あとは子どもが遊びたい場所、手に取れる場所に安全に適した玩具がある事です。せっかくの“遊びたい思い”を逃す事がない環境作りが大切です。
③自然的環境
自然的環境とは、自然物との触れ合いに関する部分です。植物や動物と触れ合う事で命の大切さや優しい心を育てたり、季節感を味わう事ができたりします。食べ物を育てる事で食への関心にも繋がります。
④社会的環境
社会的環境とは、生活する周りに存在する施設や人に関する部分です。公的施設や商店、近隣住民との関わりがわかりやすいでしょうか。地域に住んでいる方との挨拶、子どもたちが大好きな消防署やおまわりさんのいる交番、一緒にスーパー等に買い物に行って社会のしくみを自然と身につける事ができます。ぺんぎん保育園では、近隣の老人ホーム等の施設とも交流をしており、園児・お年寄りの方の双方にとって良い関係となっています。
まとめ
私たちの周りは、様々な環境で成り立っています。その環境を子どもの目線や成長・発達、その時の興味・関心に合わせて設定したり関わったりする事で、子どもは意欲的に取り組み、それを一緒に楽しむ・共感・受容する事でより主体性は育まれていくものと考えます。
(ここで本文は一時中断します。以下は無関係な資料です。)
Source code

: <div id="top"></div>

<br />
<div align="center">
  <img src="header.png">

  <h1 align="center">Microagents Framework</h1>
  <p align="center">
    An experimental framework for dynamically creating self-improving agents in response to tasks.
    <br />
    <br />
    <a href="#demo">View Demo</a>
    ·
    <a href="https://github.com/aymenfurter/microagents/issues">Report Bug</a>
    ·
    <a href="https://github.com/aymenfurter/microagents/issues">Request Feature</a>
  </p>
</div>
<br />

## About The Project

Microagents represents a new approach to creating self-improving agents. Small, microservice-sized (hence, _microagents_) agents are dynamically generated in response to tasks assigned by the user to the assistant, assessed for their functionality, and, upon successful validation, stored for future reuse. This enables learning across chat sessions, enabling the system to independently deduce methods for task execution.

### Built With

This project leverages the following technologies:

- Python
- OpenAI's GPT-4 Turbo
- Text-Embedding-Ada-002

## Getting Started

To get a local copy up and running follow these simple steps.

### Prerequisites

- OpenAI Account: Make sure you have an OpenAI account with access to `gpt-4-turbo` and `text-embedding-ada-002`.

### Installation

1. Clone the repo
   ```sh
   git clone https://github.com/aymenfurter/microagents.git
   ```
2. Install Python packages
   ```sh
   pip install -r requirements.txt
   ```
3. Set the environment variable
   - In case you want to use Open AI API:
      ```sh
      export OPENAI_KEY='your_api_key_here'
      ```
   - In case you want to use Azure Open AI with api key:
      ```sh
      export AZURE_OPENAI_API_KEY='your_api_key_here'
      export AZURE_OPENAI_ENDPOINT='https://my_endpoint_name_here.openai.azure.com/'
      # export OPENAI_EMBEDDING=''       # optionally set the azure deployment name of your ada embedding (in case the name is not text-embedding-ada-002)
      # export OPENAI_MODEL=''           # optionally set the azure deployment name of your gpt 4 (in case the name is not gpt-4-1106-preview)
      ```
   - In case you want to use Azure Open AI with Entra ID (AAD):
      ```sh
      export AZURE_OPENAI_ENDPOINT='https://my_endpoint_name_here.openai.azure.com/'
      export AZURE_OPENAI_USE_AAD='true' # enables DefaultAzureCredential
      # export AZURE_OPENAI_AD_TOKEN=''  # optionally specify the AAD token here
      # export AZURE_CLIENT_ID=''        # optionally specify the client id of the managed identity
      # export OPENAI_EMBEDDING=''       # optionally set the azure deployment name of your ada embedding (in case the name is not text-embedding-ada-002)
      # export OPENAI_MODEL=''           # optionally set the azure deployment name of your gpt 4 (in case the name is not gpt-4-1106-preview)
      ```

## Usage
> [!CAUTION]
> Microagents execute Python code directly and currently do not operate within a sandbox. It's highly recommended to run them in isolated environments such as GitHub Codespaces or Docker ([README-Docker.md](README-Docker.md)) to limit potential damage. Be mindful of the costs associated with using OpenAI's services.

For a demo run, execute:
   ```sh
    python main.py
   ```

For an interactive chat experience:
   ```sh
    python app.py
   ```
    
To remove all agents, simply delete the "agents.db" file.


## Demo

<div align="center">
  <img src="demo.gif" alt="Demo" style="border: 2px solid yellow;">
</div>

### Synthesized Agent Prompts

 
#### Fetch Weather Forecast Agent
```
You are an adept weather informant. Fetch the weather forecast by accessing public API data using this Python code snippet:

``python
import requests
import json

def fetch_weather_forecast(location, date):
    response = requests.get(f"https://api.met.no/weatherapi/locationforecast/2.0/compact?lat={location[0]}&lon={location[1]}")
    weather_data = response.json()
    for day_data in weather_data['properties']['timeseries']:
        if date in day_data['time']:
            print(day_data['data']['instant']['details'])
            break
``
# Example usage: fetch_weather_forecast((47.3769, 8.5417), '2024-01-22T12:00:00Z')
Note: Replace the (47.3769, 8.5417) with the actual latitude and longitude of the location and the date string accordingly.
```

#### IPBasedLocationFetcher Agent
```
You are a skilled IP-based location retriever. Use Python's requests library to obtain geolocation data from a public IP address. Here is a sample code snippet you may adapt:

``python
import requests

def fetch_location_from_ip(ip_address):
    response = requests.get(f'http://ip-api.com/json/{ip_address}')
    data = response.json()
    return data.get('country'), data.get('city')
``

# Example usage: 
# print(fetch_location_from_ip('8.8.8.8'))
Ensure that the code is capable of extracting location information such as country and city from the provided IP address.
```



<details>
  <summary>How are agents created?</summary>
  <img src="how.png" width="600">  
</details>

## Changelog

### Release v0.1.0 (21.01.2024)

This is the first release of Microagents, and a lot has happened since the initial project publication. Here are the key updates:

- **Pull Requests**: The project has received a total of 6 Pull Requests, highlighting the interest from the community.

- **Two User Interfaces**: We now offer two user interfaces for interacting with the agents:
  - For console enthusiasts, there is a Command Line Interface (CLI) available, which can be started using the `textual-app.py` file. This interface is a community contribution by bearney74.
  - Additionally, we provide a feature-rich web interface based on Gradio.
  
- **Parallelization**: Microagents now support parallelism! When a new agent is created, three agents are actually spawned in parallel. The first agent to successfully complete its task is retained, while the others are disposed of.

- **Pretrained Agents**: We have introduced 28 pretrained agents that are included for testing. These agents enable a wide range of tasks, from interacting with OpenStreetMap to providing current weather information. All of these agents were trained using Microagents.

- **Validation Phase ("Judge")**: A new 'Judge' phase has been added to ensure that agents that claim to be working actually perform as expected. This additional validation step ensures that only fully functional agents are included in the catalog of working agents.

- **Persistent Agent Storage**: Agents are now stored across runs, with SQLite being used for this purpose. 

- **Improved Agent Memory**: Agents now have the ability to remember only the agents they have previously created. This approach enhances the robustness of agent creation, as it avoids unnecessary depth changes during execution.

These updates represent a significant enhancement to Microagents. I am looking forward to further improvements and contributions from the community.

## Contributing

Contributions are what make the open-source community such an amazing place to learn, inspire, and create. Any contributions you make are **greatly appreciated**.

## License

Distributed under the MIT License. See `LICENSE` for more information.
「最近、ちょっと落ち着きがないかも…」「おもちゃに飽きてきているのかな…」というような時には、周りの環境を一度見直してみる事も一つの方法です。“気分転換にお散歩をして身体を動かしてみる”、“発達・興味に合った玩具を用意してみる(一緒に買いに行き、子どもが選ぶ)”等、今回ご紹介した4つの環境を意識する事で、ヒントが見つかるかもしれません。